Кроме того, был у меня иностранный аспирант, болгарин, официальный ученик. Звали его Николай, фамилия выскочила… Янев! Как он говорил: «У вас отчество есть, а у нас нету»… Он защитил здесь свою кандидатскую диссертацию. Потом он там у себя написал докторскую диссертацию и защитил её не то в 1984-м, не то 1985 году. Меня приглашали в Болгарию быть по ней оппонентом. В то время уже послабления были, и даже командировку мне болгары готовы были оплатить, но мне её всё равно зарезали! Институтское начальство не отпустило. Почему – я даже не знаю: ведь денег не надо было тратить.

Меня долго не пускали за границу ... В 1969 году была советско-японская конференция в Хабаровске. Я там делал доклад, пленарный, вместе с Чистяковым. А через три года у себя в Киото японцы решили провести ответную конференцию. И вот тут возникла такая трудность: в Хабаровск-то многих командировали, а в Японию-то это сделать, мол, дорого. Но, как за научных туристов, можно было что-то заплатить. Так вот, отобрали пять человек в официальную делегацию, и меня туда включили. И я уже готовился туда отправиться. К тому же мою книжку «Ветвящиеся процессы» только что перевели на японский язык!… Ну, в общем, я продолжал готовиться отправиться в Японию…

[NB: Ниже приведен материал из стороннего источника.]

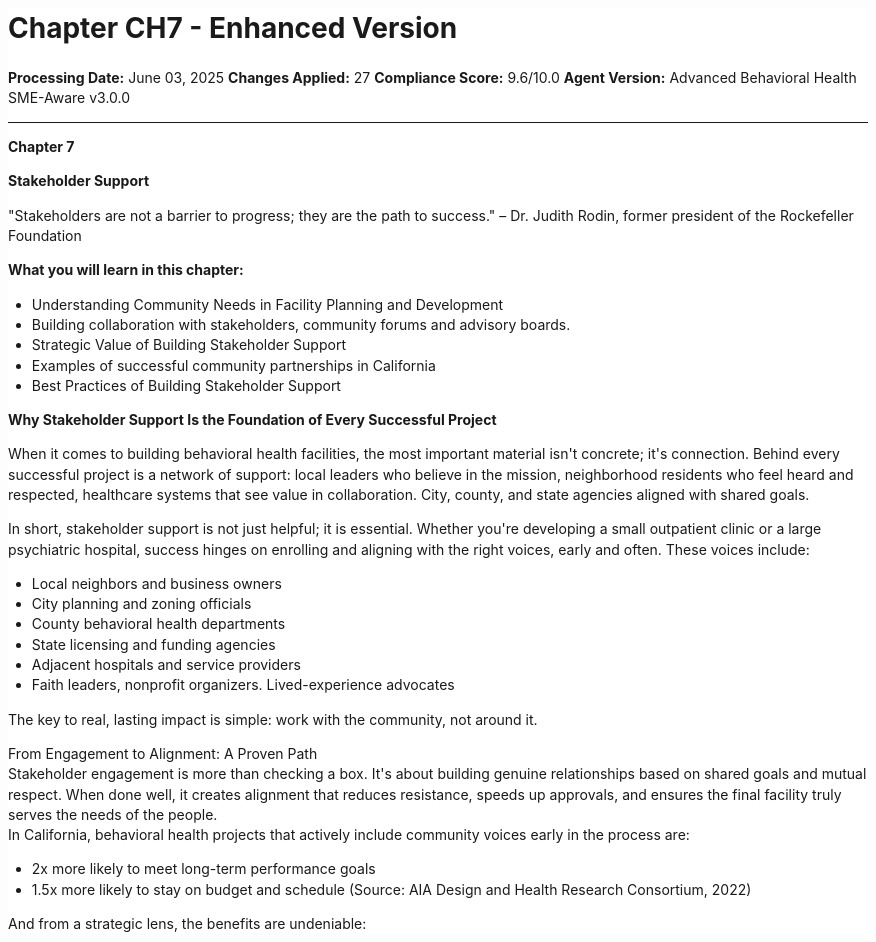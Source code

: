 # Chapter CH7 - Enhanced Version

**Processing Date:** June 03, 2025
**Changes Applied:** 27
**Compliance Score:** 9.6/10.0
**Agent Version:** Advanced Behavioral Health SME-Aware v3.0.0

---

**Chapter 7**

**Stakeholder Support**

"Stakeholders are not a barrier to progress; they are the path to success." – Dr. Judith Rodin, former president of the Rockefeller Foundation

**What you will learn in this chapter:**

* Understanding Community Needs in Facility Planning and Development  
* Building collaboration with stakeholders, community forums and advisory boards.  
* Strategic Value of Building Stakeholder Support  
* Examples of successful community partnerships in California  
* Best Practices of Building Stakeholder Support

**Why Stakeholder Support Is the Foundation of Every Successful Project**

When it comes to building behavioral health facilities, the most important material isn't concrete; it's connection. Behind every successful project is a network of support: local leaders who believe in the mission, neighborhood residents who feel heard and respected, healthcare systems that see value in collaboration. City, county, and state agencies aligned with shared goals.

In short, stakeholder support is not just helpful; it is essential. Whether you're developing a small outpatient clinic or a large psychiatric hospital, success hinges on enrolling and aligning with the right voices, early and often. These voices include:

* Local neighbors and business owners  
* City planning and zoning officials  
* County behavioral health departments  
* State licensing and funding agencies  
* Adjacent hospitals and service providers  
* Faith leaders, nonprofit organizers. Lived-experience advocates

The key to real, lasting impact is simple: work with the community, not around it.

From Engagement to Alignment: A Proven Path  
Stakeholder engagement is more than checking a box. It's about building genuine relationships based on shared goals and mutual respect. When done well, it creates alignment that reduces resistance, speeds up approvals, and ensures the final facility truly serves the needs of the people.  
In California, behavioral health projects that actively include community voices early in the process are:

* 2x more likely to meet long-term performance goals  
* 1.5x more likely to stay on budget and schedule (Source: AIA Design and Health Research Consortium, 2022\)

And from a strategic lens, the benefits are undeniable:
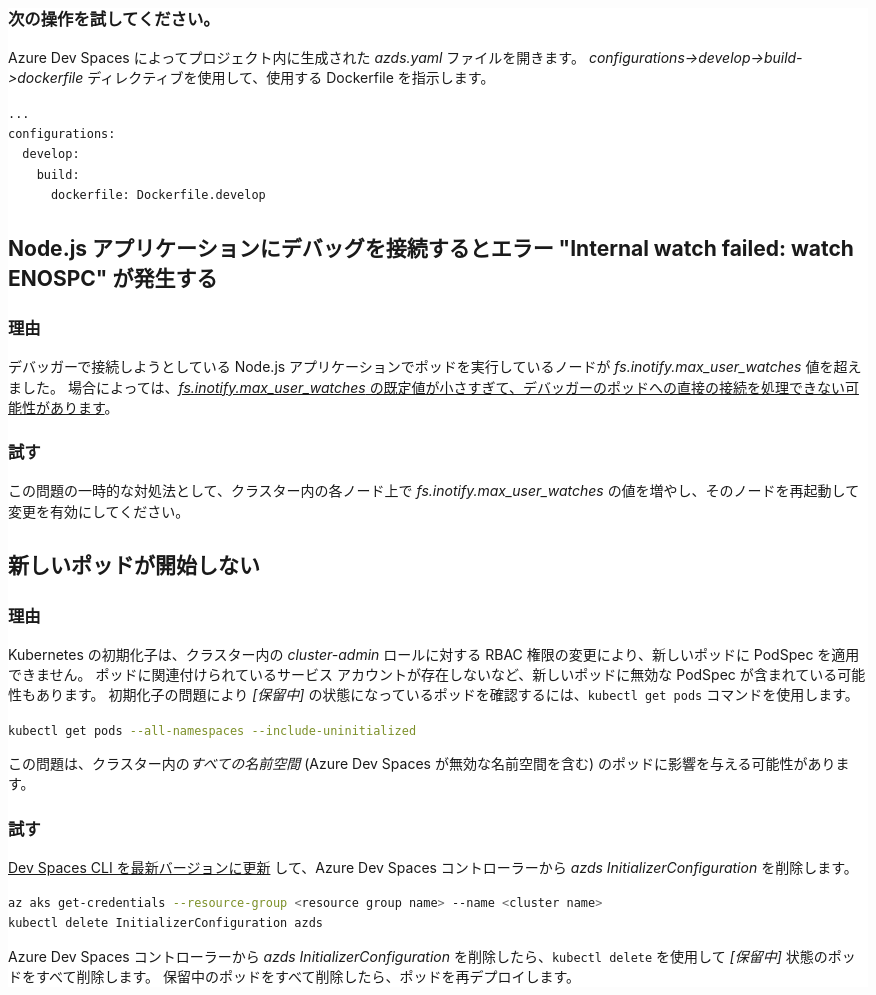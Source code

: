 ### <a name="try"></a>次の操作を試してください。
Azure Dev Spaces によってプロジェクト内に生成された _azds.yaml_ ファイルを開きます。 *configurations->develop->build->dockerfile* ディレクティブを使用して、使用する Dockerfile を指示します。

```
...
configurations:
  develop:
    build:
      dockerfile: Dockerfile.develop
```

## <a name="error-internal-watch-failed-watch-enospc-when-attaching-debugging-to-a-nodejs-application"></a>Node.js アプリケーションにデバッグを接続するとエラー "Internal watch failed: watch ENOSPC" が発生する

### <a name="reason"></a>理由

デバッガーで接続しようとしている Node.js アプリケーションでポッドを実行しているノードが *fs.inotify.max_user_watches* 値を超えました。 場合によっては、[*fs.inotify.max_user_watches* の既定値が小さすぎて、デバッガーのポッドへの直接の接続を処理できない可能性があります](https://github.com/Azure/AKS/issues/772)。

### <a name="try"></a>試す
この問題の一時的な対処法として、クラスター内の各ノード上で *fs.inotify.max_user_watches* の値を増やし、そのノードを再起動して変更を有効にしてください。

## <a name="new-pods-are-not-starting"></a>新しいポッドが開始しない

### <a name="reason"></a>理由

Kubernetes の初期化子は、クラスター内の *cluster-admin* ロールに対する RBAC 権限の変更により、新しいポッドに PodSpec を適用できません。 ポッドに関連付けられているサービス アカウントが存在しないなど、新しいポッドに無効な PodSpec が含まれている可能性もあります。 初期化子の問題により *[保留中]* の状態になっているポッドを確認するには、`kubectl get pods` コマンドを使用します。

```bash
kubectl get pods --all-namespaces --include-uninitialized
```

この問題は、クラスター内の*すべての名前空間* (Azure Dev Spaces が無効な名前空間を含む) のポッドに影響を与える可能性があります。

### <a name="try"></a>試す

[Dev Spaces CLI を最新バージョンに更新](./how-to/upgrade-tools.md#update-the-dev-spaces-cli-extension-and-command-line-tools) して、Azure Dev Spaces コントローラーから *azds InitializerConfiguration* を削除します。

```bash
az aks get-credentials --resource-group <resource group name> --name <cluster name>
kubectl delete InitializerConfiguration azds
```

Azure Dev Spaces コントローラーから *azds InitializerConfiguration* を削除したら、`kubectl delete` を使用して *[保留中]* 状態のポッドをすべて削除します。 保留中のポッドをすべて削除したら、ポッドを再デプロイします。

Д.: Вы уже были членом-корреспондентом АН СССР?

С.: Нет, в 1972 году ещё не был. Я стал членом-корреспондентом в 1984 году.

Ну вот, уже все было готово. А 1972 год помните? Засуха. Перед этим ещё и холера была, мне уколы от холеры делали, температура поднялась. Я утром должен был поехать паспорт получать. И вдруг звонок мне: не надо ехать за паспортом, вы никуда не летите.

Вы знаете, обидно было конечно, но дело даже не в этом. Я потом узнал – ведь никто же ничего не говорил – в чём было дело.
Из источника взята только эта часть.